FMT: fecal microbiota transplantation; eGFR: estimated glomerular filtration rate.

The intestinal biodiversity of patient A was distorted, as evidenced by low alpha diversity [Figure 1(B); Supplemental Digital Content (Tables S3 and S6 and Figure S1)] and distinct beta diversity (Figure 1(C)), which were reversed during and after FMT. Additionally, Phylum Proteobacteria was found with decreasing abundance, while genus Prevotella with increasing abundance, during FMT (Supplemental Digital Content, Figures S2 and S3). The patient developed red papules on the limbs and body (skin biopsy showed spongioticdermatitis), and was infected with influenza A virus during hospitalization for FMT, and recovered after appropriate treatment.

Figure 2.

Treatment timeline, Alpha diversity, Beta diversity, and 24-h urinary protein of patient B before, during, and post FMT. (A) Treatment timeline of patient B. The timeline shows the major clinical events during the treatment process of patient B. M: month; CTX: cyclophosphamide; FK506: tacrolimus; MMF: mycophenolatemofetil; FMT: fecal microbiota transplantation. (B) Alpha diversity (Chao index) of gut microbiota in patient B. Black dots represent different samples collected from patient B before (B_Pre), during (B_FMT), and post FMT (B_Post). (C) Beta diversity (PCOA index) of gut microbiota in patient B. Red dots represent samples from donors; Samples collected from patient B before (B_Pre, blue square), during (B_FMT, green triangle), and post FMT (B_Post, yellow diamond). (D) 24-h urinary protein of patient B before, during, and post FMT. A Red solid line indicates the trend.

Case 2

Patient B was a 32-year-old woman who was referred to our center due to persistent heavy proteinuria. Examination revealed: body height 165 cm, weight 55 kg, blood pressure 110/65 mmHg, 24-hUP 1320 mg, sCr 100 µmol/L, sAlb 37.8 g/L, and eGFR 59.2 mL/min/1.73 m2. She initially noted foamy urine in April 2016, and underwent kidney biopsy with a diagnosis of IgAN (Lee III) in her local hospital, when tests showed 24-hUP 3614.7 mg, urine occult blood (+), sCr 61 µmol/L, and sAlb 33.6 g/L. She received prednisone (60 mg, q.d.), cyclophosphamide (intravenous, 1 g every 4 weeks), and candesartan (4 mg, q.d.) for 3 months. However, 24-hUP was not controlled and fluctuated between 4277.8 and 6320.8 mg. She then received tacrolimus (2 mg, b.i.d), prednisone, and irbesartan (150 mg, q.d; gradually increased to maximum tolerated dose) for 12 months. The 24-hUP decreased to 840 mg in August 2017, but never dropped further. Meanwhile, she developed severe tremors and alopecia. In March 2018, she was prescribed MMF (0.75 g, b.i.d) for 3 months. Unfortunately, the 24-hUP still did not decrease, sCr increased to 100 µmol/L, and sAlb deceased to 37.8 g/L. Immunosuppressive therapy failed to further improve her condition which was considered as refractory IgAN (Supplemental Digital Content, Table S4). The above therapy was discontinued for three months by which time 24-hUP increased to 2490 mg, and sAlb deceased to 32.6 g/L. We treated her with intensive fresh FMT, 60 treatments in 6 months (200 mL daily, 10–15 d/month), and followed up for 6 months (Figure 2(A)). Valsartan was prescribed during the FMT treatment and follow-up.

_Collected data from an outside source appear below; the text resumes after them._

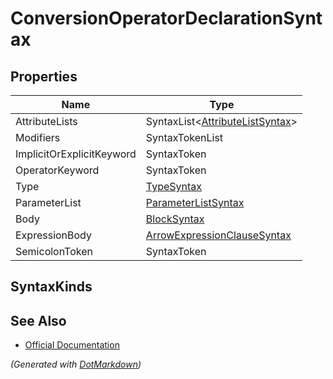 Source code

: # ConversionOperatorDeclarationSyntax

## Properties

| Name                      | Type                                                          |
| ------------------------- | ------------------------------------------------------------- |
| AttributeLists            | SyntaxList\<[AttributeListSyntax](AttributeListSyntax.md)>    |
| Modifiers                 | SyntaxTokenList                                               |
| ImplicitOrExplicitKeyword | SyntaxToken                                                   |
| OperatorKeyword           | SyntaxToken                                                   |
| Type                      | [TypeSyntax](TypeSyntax.md)                                   |
| ParameterList             | [ParameterListSyntax](ParameterListSyntax.md)                 |
| Body                      | [BlockSyntax](BlockSyntax.md)                                 |
| ExpressionBody            | [ArrowExpressionClauseSyntax](ArrowExpressionClauseSyntax.md) |
| SemicolonToken            | SyntaxToken                                                   |

## SyntaxKinds

## See Also

* [Official Documentation](https://docs.microsoft.com/en-us/dotnet/api/microsoft.codeanalysis.csharp.syntax.conversionoperatordeclarationsyntax)


*\(Generated with [DotMarkdown](http://github.com/JosefPihrt/DotMarkdown)\)*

The 24-hUP presented a fast downward trend during FMT, decreasing to less than half of baseline after 10 FMTs and by 62.8% after 60 FMTs, achieving partial clinical remission which was maintained until the third month of follow-up. Meanwhile, sAlb increased by 19.6 and 29.1% after treatment and follow-up, and there was evidence of stable kidney function (Table 1; Figure 2(D)).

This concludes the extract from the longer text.